Patrick Tannock praised Bermuda for its effective promotion of insurance as a vital career path, noting the island’s unique position in having a robust talent pipeline, with insurance being a key economic driver.

Despite Bermuda’s success, Tannock pointed out a concerning trend globally: only 4% of millennials express interest in pursuing careers in insurance, and merely 20% of the industry’s workforce is under the age of 30. With millennials set to dominate the workforce by 2025, Tannock emphasized the urgent need for the insurance industry to advocate more vigorously for itself and the value it offers.

The conversation, which included insights from Soraya Wright, Amazon’s global head of corporate risk and claims, also addressed the acute “war on talent” facing the industry. Wright underscored the importance of making insurance careers more appealing and promoting the significant impact insurance carriers can make, as outlined in a Royal Gazette report.

A critical area of discussion was the growing need for innovative risk solutions for intangible assets, a sector witnessing a significant gap between insured and uninsured risks. Tannock, who also serves as the chair of the Association of Bermuda International Companies (ABIC), highlighted the increasing relevance of intangible assets in today’s economy, noting the challenge presented by the vast amount of uninsured risk associated with these assets.

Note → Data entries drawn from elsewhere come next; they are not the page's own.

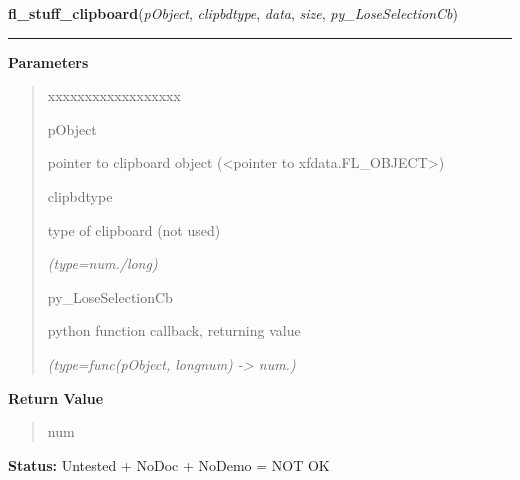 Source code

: \hspace{.8\funcindent}\begin{boxedminipage}{\funcwidth}

    \raggedright \textbf{fl\_stuff\_clipboard}(\textit{pObject}, \textit{clipbdtype}, \textit{data}, \textit{size}, \textit{py\_LoseSelectionCb})

    \vspace{-1.5ex}

    \rule{\textwidth}{0.5\fboxrule}
\setlength{\parskip}{2ex}
\setlength{\parskip}{1ex}
      \textbf{Parameters}
      \vspace{-1ex}

      \begin{quote}
        \begin{Ventry}{xxxxxxxxxxxxxxxxxx}

          \item[pObject]

          pointer to clipboard object ({\textless}pointer to 
          xfdata.FL\_OBJECT{\textgreater})

          \item[clipbdtype]

          type of clipboard (not used)

            {\it (type=num./long)}

          \item[py\_LoseSelectionCb]

          python function callback, returning value

            {\it (type=func(pObject, longnum) -{\textgreater} num.)}

        \end{Ventry}

      \end{quote}

      \textbf{Return Value}
    \vspace{-1ex}

      \begin{quote}
      num

      \end{quote}

\textbf{Status:} Untested + NoDoc + NoDemo = NOT OK



    \end{boxedminipage}

    \label{xformslib:library:fl_request_clipboard}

“Never before, in the history of the planet, have we had so much uninsured risk,” Tannock said. “The delta between uninsured risk and insured risk is really growing. We need to do more, especially when you factor in that the top 10 companies on Wall Street do not really make anything tangible.”

Intangible assets, which include elements like goodwill, brand value, and intellectual property, are increasingly dominant on corporate balance sheets, especially among American and, to a lesser degree, European companies.

This shift towards intangible assets, compared to the more tangible asset-focused companies in Japan and emerging markets, represents a pivotal area for the insurance industry to address.

Wright also pointed out the potential for advancement in managing intangible risk, emphasizing the wealth of information and data available for developing strategies to mitigate these risks. She stressed the importance of comprehensive risk management that goes beyond traditional property and liability insurance to consider a broader portfolio of risks facing firms today.